TASK DESCRIPTION
Each line holding the word "folder" must appear in the answer, copied from the entries.

Pictures paired with source code
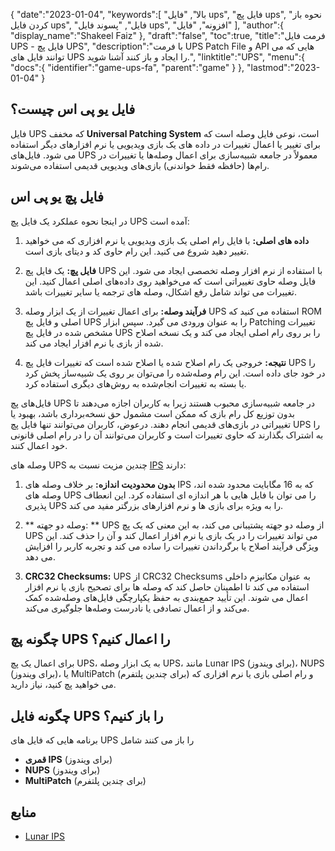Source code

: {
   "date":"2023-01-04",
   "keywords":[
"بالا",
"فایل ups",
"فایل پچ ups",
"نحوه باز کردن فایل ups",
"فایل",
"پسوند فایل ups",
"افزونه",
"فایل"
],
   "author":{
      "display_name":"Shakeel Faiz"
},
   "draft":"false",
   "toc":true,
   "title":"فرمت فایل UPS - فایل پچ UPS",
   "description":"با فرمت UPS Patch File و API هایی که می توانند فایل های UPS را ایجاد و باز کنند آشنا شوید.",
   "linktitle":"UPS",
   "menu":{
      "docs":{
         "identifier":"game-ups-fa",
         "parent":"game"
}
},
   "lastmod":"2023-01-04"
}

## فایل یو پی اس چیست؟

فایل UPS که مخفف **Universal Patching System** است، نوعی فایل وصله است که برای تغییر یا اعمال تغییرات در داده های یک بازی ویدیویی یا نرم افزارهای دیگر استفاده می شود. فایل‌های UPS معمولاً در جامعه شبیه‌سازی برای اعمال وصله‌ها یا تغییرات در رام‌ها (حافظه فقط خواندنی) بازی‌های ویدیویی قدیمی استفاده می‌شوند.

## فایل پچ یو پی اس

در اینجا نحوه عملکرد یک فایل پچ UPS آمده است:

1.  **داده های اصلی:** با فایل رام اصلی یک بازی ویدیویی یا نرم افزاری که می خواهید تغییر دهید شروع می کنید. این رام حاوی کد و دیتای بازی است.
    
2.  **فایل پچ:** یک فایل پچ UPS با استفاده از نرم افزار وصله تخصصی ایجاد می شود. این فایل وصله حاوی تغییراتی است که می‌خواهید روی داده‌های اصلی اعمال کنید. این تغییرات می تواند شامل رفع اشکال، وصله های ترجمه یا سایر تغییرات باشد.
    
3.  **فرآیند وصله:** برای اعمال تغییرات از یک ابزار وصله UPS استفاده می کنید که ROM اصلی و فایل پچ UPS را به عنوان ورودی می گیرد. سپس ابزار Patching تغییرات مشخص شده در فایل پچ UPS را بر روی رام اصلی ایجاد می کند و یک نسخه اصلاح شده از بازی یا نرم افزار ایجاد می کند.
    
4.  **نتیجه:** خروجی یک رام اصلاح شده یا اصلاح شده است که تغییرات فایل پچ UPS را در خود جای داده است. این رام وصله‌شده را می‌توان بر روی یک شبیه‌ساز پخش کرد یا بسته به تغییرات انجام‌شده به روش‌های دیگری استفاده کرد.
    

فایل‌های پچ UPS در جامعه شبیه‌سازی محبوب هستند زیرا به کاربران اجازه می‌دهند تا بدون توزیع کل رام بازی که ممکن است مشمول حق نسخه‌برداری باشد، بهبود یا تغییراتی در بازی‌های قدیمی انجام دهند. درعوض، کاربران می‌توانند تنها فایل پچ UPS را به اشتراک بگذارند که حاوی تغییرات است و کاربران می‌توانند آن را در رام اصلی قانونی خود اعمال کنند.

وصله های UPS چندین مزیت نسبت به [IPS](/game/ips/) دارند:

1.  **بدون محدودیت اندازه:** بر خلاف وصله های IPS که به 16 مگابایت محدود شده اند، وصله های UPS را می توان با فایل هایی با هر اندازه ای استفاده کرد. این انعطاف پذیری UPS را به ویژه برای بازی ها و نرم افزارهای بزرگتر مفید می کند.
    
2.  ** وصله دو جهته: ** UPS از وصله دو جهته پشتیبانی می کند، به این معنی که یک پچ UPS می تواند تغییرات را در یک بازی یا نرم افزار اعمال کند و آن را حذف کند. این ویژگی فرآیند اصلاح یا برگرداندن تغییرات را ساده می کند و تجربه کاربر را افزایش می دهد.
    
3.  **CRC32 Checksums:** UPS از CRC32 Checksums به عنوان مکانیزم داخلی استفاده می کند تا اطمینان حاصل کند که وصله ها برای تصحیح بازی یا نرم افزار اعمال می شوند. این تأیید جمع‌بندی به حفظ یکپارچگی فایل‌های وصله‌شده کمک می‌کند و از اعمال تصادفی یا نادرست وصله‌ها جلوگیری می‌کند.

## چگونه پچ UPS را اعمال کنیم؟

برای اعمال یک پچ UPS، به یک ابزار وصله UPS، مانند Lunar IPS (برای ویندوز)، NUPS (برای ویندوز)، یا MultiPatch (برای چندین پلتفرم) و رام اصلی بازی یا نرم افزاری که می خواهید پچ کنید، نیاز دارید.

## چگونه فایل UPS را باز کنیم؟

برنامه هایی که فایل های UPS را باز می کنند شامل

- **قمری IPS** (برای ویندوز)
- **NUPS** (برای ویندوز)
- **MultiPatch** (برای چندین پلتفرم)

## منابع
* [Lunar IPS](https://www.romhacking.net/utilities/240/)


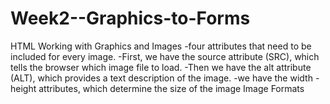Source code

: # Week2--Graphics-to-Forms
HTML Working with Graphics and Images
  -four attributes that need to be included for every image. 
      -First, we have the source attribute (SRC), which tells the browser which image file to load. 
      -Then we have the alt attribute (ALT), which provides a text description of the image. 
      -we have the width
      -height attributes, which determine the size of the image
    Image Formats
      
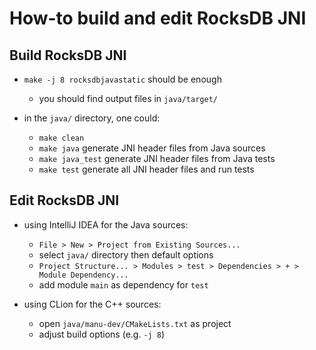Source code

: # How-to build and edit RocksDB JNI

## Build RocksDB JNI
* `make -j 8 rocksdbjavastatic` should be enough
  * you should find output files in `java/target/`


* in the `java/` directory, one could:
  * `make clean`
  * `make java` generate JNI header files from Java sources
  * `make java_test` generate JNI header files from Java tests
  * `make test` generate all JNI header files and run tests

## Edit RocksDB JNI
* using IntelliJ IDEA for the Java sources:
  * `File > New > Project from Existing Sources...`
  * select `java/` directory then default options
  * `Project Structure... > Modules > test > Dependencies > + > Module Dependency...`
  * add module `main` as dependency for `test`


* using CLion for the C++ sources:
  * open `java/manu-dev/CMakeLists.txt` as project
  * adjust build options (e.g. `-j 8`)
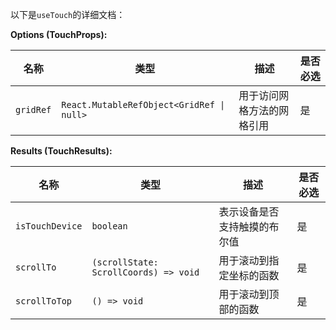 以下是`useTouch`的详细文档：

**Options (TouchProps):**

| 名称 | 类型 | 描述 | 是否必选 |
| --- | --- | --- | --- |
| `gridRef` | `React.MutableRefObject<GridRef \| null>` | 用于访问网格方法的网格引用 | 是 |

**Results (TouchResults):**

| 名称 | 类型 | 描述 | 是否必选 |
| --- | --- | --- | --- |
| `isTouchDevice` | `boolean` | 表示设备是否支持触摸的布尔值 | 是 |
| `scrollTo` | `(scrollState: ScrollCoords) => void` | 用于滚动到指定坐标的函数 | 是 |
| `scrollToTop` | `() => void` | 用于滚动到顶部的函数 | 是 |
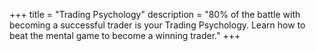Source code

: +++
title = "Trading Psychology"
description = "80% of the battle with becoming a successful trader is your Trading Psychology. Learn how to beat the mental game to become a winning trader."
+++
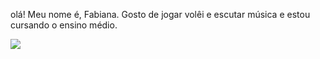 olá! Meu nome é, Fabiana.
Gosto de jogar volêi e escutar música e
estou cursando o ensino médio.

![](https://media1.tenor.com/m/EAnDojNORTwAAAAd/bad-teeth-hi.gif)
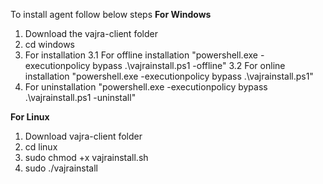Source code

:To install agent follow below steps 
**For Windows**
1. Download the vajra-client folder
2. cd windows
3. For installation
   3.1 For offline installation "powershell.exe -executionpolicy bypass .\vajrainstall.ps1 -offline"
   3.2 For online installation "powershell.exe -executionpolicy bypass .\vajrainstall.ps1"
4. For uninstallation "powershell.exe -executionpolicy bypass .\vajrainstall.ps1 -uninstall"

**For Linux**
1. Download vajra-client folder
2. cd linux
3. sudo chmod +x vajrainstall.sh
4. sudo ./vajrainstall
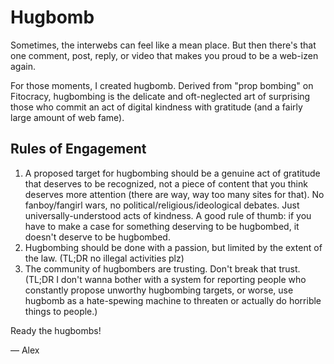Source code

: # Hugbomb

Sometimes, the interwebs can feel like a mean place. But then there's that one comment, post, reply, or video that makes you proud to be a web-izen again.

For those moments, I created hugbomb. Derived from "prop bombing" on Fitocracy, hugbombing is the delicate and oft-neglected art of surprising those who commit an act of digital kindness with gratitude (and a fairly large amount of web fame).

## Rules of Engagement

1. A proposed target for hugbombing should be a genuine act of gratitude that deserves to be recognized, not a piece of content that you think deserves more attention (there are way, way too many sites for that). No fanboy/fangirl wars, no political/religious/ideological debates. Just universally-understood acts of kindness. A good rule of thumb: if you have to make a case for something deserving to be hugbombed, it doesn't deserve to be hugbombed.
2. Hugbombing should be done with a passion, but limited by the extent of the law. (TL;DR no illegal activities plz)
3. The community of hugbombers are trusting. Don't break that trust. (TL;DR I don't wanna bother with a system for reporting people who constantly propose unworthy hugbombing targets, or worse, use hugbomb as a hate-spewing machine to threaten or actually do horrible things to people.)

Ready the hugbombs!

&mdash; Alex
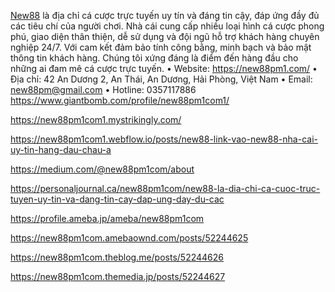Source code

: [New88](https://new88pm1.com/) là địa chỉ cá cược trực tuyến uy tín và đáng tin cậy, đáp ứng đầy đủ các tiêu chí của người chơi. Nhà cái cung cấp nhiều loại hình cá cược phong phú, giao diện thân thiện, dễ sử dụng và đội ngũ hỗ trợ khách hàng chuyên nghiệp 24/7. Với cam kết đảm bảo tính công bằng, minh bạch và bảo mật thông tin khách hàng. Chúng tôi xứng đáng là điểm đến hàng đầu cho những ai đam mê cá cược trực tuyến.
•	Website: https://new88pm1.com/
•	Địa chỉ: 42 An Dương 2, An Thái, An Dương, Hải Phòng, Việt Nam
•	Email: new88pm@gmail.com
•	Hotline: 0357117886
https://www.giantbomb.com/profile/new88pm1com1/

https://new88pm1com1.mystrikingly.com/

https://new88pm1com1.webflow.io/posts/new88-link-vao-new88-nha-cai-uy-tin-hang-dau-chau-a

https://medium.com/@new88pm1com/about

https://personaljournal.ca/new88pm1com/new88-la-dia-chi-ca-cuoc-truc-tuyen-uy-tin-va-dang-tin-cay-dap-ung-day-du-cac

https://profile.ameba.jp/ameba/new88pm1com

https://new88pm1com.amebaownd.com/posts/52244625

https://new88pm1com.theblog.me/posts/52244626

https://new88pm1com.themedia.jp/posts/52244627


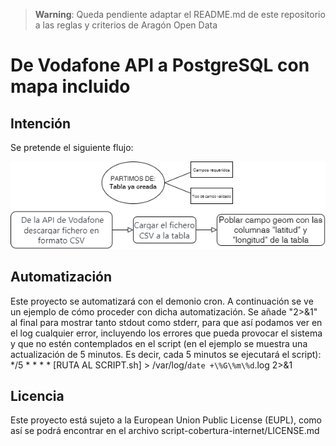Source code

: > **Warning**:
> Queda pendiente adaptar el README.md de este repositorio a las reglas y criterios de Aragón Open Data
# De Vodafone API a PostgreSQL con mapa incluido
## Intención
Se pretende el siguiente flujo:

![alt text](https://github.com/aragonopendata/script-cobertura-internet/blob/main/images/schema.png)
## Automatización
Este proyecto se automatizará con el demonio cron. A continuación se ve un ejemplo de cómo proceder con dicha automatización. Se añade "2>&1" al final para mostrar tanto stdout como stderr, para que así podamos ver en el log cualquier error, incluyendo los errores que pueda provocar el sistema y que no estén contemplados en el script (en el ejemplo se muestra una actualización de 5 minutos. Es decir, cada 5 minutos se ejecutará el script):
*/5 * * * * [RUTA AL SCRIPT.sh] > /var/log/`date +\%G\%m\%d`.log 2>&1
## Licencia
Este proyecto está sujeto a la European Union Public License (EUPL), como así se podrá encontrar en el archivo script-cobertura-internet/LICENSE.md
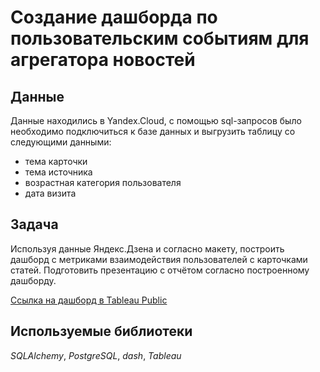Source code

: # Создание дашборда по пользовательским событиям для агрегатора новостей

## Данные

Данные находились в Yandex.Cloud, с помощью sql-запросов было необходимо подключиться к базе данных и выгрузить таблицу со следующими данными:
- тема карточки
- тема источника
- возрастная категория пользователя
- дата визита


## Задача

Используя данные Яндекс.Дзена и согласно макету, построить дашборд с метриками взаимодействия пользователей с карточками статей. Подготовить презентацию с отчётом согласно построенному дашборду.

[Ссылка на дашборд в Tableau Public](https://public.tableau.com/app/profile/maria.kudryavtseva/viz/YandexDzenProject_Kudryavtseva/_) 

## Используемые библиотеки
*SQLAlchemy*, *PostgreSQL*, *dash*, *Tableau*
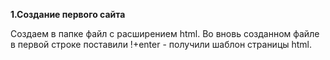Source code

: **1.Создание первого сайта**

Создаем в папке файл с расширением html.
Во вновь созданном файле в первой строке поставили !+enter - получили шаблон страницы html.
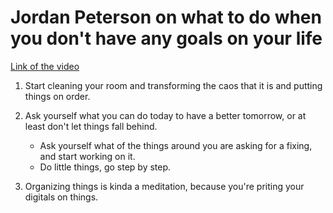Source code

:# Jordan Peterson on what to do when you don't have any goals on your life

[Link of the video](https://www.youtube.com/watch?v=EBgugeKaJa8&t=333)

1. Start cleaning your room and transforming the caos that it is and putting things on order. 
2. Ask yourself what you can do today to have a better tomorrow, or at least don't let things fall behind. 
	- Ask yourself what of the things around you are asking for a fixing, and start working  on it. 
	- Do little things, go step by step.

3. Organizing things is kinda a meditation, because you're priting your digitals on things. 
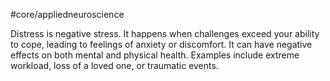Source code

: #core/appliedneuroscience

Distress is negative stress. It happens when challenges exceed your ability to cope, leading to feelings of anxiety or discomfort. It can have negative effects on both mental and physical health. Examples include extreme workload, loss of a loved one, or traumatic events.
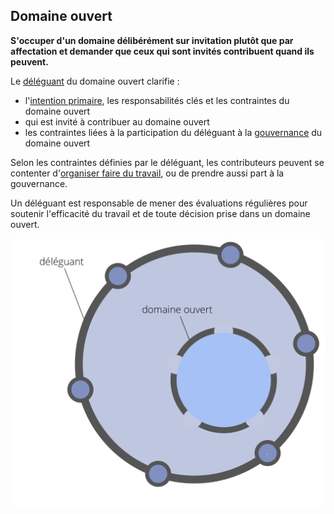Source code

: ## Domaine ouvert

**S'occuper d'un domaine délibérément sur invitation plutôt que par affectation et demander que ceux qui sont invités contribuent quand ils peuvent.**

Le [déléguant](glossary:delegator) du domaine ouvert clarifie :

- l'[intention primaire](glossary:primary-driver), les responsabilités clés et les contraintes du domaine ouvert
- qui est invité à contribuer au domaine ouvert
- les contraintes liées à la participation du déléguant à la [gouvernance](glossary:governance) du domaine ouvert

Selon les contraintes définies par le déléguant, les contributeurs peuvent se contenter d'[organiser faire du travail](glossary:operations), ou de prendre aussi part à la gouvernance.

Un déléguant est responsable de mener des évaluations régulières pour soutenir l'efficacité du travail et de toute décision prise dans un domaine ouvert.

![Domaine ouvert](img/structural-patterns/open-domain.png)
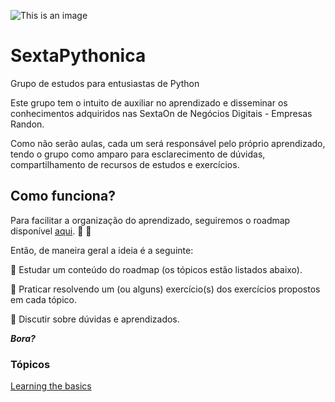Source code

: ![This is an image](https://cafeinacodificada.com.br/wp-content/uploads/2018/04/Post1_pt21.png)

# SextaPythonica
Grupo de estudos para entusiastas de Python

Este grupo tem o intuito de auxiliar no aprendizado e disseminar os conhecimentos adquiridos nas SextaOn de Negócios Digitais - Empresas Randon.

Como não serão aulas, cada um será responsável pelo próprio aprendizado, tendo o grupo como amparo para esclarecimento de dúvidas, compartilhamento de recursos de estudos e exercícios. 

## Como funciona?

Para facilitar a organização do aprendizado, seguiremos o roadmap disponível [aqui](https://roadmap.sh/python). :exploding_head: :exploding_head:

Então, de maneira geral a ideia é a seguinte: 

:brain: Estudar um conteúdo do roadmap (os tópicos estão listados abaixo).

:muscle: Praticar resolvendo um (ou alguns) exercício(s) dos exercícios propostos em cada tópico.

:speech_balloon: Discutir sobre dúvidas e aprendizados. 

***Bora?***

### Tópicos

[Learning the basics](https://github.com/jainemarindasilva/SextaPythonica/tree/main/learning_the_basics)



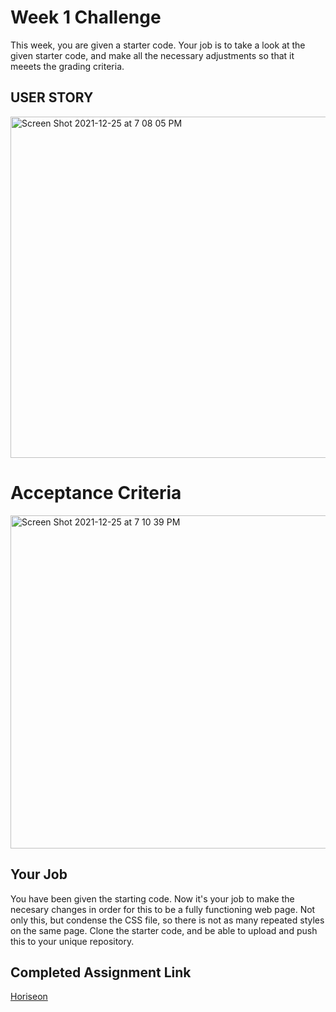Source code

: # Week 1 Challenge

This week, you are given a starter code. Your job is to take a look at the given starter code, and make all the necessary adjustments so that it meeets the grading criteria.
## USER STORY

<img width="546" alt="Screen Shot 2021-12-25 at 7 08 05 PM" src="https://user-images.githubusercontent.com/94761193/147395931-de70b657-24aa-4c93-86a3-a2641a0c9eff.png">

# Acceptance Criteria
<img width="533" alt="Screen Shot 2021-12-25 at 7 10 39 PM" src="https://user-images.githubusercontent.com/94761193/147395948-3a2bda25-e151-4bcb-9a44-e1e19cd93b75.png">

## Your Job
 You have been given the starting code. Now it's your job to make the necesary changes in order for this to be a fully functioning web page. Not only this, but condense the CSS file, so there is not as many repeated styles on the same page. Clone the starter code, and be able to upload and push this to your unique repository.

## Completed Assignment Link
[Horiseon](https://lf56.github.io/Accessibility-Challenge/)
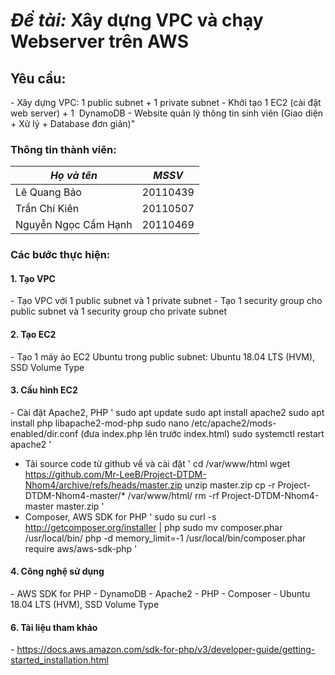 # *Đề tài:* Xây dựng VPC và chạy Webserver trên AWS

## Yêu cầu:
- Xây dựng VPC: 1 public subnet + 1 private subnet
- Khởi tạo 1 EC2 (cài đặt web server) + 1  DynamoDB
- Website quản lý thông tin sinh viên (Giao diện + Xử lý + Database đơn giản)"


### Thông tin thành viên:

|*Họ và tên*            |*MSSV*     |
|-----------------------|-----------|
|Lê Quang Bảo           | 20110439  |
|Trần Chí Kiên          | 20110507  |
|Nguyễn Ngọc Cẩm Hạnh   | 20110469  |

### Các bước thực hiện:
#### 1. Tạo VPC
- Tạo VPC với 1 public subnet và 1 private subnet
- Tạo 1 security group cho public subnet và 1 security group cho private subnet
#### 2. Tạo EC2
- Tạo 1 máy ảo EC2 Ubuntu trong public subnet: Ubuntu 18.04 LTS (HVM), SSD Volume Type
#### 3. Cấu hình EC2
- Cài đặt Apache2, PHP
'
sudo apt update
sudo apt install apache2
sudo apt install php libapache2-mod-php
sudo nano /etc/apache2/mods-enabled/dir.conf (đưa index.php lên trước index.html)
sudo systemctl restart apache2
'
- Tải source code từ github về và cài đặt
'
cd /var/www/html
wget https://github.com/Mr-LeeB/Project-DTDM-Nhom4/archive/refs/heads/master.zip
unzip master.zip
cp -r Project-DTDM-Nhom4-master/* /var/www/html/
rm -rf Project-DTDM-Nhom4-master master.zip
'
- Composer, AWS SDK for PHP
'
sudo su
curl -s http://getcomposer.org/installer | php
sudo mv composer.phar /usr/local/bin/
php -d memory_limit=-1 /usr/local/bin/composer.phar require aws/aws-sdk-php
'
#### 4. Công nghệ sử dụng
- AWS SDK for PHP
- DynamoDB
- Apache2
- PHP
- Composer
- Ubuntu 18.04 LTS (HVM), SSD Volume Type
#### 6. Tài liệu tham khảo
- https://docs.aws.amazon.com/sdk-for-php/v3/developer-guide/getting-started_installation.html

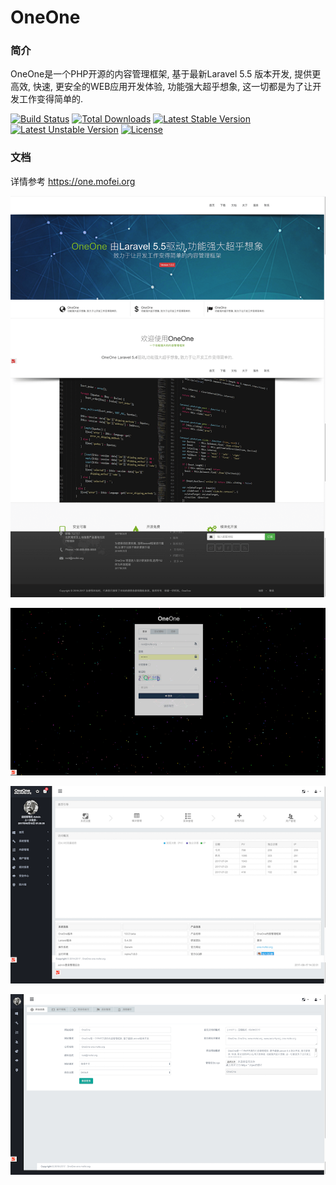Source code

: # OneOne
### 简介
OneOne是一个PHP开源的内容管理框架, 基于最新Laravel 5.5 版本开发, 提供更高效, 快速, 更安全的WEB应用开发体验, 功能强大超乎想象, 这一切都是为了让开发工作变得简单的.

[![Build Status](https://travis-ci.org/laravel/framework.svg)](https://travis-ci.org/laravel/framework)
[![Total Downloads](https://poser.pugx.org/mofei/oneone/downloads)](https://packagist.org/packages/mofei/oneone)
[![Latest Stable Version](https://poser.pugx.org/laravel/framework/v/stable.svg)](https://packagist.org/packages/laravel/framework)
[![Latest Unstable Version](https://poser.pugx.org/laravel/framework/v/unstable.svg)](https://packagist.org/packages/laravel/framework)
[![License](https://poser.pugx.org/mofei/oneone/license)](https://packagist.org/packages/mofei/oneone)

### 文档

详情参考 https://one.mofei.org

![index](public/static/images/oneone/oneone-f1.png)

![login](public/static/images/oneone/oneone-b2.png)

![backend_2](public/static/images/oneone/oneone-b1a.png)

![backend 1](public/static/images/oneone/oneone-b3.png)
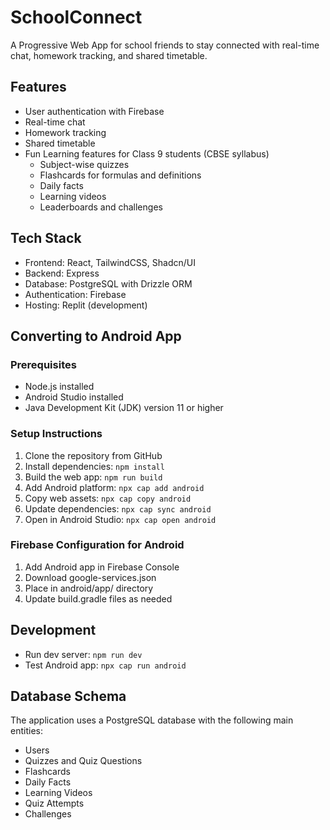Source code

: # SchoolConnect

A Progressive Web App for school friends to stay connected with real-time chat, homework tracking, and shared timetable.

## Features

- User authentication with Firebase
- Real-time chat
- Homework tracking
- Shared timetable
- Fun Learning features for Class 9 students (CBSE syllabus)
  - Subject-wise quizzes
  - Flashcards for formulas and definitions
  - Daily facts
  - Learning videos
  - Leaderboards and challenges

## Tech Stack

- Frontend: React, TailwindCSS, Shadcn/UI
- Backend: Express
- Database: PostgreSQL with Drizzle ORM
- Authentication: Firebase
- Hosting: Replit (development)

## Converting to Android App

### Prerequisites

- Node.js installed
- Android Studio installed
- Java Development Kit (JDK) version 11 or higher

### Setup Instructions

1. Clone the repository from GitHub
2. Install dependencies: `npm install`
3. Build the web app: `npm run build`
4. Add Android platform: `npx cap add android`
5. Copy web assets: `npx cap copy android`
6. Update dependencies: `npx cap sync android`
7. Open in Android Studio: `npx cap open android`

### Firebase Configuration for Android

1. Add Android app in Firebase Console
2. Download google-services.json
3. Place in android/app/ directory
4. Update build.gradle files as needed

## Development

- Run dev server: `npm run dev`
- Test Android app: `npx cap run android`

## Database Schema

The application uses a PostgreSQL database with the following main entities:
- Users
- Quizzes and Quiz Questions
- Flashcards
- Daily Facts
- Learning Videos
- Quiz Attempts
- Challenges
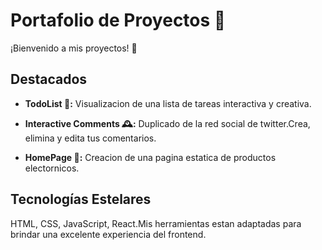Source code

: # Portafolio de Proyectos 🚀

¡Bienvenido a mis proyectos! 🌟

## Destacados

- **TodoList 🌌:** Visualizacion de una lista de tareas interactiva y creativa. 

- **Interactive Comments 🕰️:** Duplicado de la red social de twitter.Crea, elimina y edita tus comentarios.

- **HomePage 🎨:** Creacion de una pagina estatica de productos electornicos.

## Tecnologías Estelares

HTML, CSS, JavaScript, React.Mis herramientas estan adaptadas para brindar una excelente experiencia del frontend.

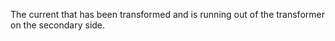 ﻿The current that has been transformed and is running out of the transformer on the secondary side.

RESULT
1. Download the vajra-client folder
1. Download vajra-client folder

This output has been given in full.